The quotient homomorphism $\pi_m$ induces the entrywise quotient homomorphism
\begin{align*}
M_n(R/I^{m+1}) \longrightarrow M_n(R/I^m).
\end{align*}
Its kernel is $M_n(I^m/I^{m+1})$, and this kernel is square-zero because the product of two matrices with entries in $I^m/I^{m+1}$ has entries in $(I^m/I^{m+1})^2=0$.
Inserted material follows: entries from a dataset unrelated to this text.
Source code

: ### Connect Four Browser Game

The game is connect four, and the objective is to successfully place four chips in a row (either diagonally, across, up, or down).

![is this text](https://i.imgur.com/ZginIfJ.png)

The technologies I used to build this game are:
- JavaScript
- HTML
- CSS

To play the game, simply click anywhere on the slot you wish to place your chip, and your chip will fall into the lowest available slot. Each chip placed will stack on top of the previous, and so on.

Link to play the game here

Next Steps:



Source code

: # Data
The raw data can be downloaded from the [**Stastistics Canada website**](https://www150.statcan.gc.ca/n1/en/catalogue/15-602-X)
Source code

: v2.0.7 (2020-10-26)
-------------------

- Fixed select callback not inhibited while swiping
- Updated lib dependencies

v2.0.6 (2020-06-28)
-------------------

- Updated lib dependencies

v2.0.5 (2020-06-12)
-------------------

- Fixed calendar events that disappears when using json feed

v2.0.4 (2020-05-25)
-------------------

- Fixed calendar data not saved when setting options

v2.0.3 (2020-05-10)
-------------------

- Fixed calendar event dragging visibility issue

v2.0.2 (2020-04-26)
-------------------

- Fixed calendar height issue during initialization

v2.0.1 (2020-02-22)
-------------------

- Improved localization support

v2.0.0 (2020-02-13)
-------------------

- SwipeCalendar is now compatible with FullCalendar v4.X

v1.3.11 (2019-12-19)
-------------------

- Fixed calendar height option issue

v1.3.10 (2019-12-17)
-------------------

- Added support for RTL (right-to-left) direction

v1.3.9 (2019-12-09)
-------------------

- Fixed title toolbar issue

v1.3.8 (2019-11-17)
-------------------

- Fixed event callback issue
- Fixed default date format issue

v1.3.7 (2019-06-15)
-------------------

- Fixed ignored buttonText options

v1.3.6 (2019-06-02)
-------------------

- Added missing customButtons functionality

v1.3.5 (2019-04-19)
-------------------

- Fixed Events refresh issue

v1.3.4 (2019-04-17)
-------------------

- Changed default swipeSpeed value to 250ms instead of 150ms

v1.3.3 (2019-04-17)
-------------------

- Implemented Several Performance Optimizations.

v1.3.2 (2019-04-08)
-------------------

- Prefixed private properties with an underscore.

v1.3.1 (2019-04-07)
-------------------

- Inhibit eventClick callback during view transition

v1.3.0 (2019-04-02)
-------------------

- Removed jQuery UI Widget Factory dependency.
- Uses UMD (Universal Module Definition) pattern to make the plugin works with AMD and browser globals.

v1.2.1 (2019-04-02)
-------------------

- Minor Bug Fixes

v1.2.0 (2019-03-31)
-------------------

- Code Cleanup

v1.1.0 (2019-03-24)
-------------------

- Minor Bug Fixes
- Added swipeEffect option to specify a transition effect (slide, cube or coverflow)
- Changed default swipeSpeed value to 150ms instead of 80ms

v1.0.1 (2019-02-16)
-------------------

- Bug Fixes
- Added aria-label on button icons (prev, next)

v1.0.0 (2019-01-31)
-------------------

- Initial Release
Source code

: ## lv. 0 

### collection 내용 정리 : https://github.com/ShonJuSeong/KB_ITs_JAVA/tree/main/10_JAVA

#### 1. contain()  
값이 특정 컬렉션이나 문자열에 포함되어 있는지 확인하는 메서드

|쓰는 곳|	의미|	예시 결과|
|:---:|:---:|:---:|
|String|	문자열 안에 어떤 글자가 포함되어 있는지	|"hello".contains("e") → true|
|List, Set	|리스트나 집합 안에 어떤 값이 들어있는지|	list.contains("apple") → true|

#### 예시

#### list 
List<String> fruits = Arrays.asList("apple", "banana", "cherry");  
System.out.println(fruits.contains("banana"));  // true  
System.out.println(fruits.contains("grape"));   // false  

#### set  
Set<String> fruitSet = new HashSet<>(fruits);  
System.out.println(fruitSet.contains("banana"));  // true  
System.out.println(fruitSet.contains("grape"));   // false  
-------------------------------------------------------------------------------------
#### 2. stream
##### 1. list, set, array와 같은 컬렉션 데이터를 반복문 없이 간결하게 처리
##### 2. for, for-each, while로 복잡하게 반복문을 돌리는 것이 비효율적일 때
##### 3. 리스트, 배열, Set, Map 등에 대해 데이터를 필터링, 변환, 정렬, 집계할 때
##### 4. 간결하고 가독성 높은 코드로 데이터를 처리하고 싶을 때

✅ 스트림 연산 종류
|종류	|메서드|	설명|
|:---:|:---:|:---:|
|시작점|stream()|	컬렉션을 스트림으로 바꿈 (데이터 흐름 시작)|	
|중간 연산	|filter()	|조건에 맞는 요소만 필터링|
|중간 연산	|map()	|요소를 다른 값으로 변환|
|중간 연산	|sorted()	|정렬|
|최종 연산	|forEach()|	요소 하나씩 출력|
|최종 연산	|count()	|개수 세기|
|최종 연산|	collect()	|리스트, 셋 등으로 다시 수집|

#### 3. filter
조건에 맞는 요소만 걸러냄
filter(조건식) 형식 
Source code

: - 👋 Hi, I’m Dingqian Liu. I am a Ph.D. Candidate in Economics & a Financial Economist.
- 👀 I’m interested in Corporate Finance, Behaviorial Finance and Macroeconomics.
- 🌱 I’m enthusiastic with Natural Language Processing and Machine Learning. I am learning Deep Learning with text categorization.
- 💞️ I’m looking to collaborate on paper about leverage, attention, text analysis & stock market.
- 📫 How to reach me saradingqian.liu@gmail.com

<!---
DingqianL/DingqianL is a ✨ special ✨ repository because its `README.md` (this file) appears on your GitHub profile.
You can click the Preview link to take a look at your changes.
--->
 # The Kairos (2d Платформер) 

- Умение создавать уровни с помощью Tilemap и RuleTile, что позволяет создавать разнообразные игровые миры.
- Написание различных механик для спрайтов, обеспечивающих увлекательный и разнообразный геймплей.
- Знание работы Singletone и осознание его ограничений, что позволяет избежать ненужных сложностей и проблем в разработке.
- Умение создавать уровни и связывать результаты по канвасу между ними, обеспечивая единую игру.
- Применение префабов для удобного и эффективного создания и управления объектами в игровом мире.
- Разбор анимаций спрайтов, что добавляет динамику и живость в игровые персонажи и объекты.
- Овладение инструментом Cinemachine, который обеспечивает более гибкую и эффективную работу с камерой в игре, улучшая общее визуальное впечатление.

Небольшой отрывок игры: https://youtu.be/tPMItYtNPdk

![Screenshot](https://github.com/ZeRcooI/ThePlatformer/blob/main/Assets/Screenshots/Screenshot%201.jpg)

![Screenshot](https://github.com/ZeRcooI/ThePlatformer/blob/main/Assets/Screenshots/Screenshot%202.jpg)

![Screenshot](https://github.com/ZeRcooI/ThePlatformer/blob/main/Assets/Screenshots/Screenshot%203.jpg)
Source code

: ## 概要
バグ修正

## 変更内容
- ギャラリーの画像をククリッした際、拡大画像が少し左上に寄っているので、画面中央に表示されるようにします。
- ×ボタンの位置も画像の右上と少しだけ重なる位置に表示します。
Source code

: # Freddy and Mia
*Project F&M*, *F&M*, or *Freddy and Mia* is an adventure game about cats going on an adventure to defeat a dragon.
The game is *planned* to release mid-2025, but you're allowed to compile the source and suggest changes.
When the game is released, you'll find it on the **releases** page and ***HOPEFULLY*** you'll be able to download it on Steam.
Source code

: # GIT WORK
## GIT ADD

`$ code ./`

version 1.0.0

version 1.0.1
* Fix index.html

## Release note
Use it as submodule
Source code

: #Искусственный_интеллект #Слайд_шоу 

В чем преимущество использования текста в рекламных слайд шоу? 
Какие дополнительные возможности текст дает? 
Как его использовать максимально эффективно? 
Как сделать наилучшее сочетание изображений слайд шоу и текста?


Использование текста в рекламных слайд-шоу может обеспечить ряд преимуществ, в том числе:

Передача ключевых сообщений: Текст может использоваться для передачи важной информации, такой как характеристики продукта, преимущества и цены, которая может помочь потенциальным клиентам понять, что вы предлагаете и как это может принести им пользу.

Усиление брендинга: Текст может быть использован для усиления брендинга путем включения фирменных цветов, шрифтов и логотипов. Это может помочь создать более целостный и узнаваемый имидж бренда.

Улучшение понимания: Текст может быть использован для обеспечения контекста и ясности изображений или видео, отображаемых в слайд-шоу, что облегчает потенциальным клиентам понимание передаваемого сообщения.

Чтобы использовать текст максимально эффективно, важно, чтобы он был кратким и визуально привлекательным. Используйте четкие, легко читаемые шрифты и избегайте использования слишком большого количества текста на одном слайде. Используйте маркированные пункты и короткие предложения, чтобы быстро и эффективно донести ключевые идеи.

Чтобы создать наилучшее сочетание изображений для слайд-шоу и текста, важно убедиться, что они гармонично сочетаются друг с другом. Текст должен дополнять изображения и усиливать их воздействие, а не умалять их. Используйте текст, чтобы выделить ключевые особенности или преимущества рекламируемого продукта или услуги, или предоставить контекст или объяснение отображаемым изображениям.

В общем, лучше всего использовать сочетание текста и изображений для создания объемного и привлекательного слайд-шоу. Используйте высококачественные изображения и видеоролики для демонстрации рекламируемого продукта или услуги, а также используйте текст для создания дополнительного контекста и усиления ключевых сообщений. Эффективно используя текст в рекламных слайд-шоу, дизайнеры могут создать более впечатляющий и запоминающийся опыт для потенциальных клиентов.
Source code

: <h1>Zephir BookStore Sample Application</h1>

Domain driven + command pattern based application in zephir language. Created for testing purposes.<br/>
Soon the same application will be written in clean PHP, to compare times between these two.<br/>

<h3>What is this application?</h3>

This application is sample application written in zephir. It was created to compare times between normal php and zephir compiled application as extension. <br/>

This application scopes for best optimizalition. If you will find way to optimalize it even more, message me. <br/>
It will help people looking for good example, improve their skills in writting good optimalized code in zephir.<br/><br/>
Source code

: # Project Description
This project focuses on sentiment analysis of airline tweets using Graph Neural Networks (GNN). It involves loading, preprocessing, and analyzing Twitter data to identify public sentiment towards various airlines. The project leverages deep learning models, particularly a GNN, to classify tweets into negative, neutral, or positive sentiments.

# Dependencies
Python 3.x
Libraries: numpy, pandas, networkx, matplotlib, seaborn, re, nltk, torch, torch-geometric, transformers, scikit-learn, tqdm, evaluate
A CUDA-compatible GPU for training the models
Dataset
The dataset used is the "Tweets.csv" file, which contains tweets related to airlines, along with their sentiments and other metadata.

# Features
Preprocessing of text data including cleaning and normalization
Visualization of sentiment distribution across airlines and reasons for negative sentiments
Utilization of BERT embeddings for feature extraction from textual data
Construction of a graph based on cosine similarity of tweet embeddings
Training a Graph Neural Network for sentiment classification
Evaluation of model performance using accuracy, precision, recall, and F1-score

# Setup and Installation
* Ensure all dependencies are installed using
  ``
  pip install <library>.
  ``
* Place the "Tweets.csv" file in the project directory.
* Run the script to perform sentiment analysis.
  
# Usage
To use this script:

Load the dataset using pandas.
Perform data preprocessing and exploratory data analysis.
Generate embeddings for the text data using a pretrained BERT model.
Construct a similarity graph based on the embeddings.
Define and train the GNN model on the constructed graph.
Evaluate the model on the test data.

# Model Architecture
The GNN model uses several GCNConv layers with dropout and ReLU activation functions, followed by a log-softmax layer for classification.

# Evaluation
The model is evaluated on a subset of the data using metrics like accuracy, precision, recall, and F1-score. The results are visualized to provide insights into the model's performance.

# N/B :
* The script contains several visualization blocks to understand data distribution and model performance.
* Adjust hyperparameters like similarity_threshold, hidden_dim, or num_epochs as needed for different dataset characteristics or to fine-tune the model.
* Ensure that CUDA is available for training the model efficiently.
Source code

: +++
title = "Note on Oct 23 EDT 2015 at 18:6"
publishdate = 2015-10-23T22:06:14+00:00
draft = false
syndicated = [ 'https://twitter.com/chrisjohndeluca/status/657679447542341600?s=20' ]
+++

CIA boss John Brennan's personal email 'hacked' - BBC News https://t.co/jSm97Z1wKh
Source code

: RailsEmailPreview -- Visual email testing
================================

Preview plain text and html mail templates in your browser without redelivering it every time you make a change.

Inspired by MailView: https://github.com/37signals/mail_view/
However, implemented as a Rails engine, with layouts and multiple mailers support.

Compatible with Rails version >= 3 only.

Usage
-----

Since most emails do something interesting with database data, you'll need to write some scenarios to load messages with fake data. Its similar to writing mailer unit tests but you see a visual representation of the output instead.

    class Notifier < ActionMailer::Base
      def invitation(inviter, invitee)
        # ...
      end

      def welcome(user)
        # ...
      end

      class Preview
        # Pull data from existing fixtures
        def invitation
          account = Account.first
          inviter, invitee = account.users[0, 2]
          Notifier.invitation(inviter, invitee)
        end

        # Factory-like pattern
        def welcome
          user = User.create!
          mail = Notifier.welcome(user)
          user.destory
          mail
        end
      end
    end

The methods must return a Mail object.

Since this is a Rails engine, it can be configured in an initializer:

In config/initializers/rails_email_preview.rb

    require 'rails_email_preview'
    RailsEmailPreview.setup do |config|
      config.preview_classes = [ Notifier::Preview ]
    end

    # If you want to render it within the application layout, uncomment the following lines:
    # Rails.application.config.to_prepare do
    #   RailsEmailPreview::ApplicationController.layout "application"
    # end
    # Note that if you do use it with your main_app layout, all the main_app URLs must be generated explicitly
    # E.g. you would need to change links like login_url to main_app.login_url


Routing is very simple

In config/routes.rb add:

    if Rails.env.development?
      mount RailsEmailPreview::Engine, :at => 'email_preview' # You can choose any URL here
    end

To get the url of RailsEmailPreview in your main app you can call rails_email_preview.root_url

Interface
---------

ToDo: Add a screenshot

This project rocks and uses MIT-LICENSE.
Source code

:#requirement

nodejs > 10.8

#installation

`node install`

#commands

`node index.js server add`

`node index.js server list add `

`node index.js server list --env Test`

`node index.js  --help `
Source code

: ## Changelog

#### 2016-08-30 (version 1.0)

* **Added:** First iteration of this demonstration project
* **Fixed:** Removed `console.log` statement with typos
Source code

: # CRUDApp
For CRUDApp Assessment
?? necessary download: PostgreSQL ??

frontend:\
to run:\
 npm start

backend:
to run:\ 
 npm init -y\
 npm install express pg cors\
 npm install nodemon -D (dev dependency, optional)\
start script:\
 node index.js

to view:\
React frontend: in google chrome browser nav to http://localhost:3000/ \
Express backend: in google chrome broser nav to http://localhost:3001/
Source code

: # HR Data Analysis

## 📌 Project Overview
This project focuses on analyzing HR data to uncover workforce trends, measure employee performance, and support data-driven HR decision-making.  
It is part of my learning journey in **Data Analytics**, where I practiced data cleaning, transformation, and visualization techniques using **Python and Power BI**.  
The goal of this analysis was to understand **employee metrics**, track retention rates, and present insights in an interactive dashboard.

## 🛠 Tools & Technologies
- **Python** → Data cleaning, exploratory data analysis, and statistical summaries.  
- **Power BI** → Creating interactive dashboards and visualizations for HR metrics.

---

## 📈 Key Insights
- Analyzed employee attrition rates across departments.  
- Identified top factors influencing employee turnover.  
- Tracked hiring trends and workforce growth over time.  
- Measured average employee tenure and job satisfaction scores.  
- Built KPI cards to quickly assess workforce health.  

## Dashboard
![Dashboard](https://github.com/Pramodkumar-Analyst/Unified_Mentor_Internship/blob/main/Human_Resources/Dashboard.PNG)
Starting with the given idempotent
\begin{align*}
e_1:=\bar e \in M_n(R/I),
\end{align*}
apply the square-zero lifting statement successively to lift $e_m \in M_n(R/I^m)$ to an idempotent
\begin{align*}
e_{m+1} \in M_n(R/I^{m+1})
\end{align*}
for $m=1,\dots,N-1$. The result is an idempotent
\begin{align*}
e_N \in M_n(R/I^N).
\end{align*}
Since $I^N=0$, the [quotient ring](/page/Quotient%20Ring) $R/I^N$ is naturally $R$. Under this identification, $e_N$ is an idempotent matrix $e \in M_n(R)$ whose image in $M_n(R/I)$ is the original idempotent $\bar e$. This proves the theorem.
[/step]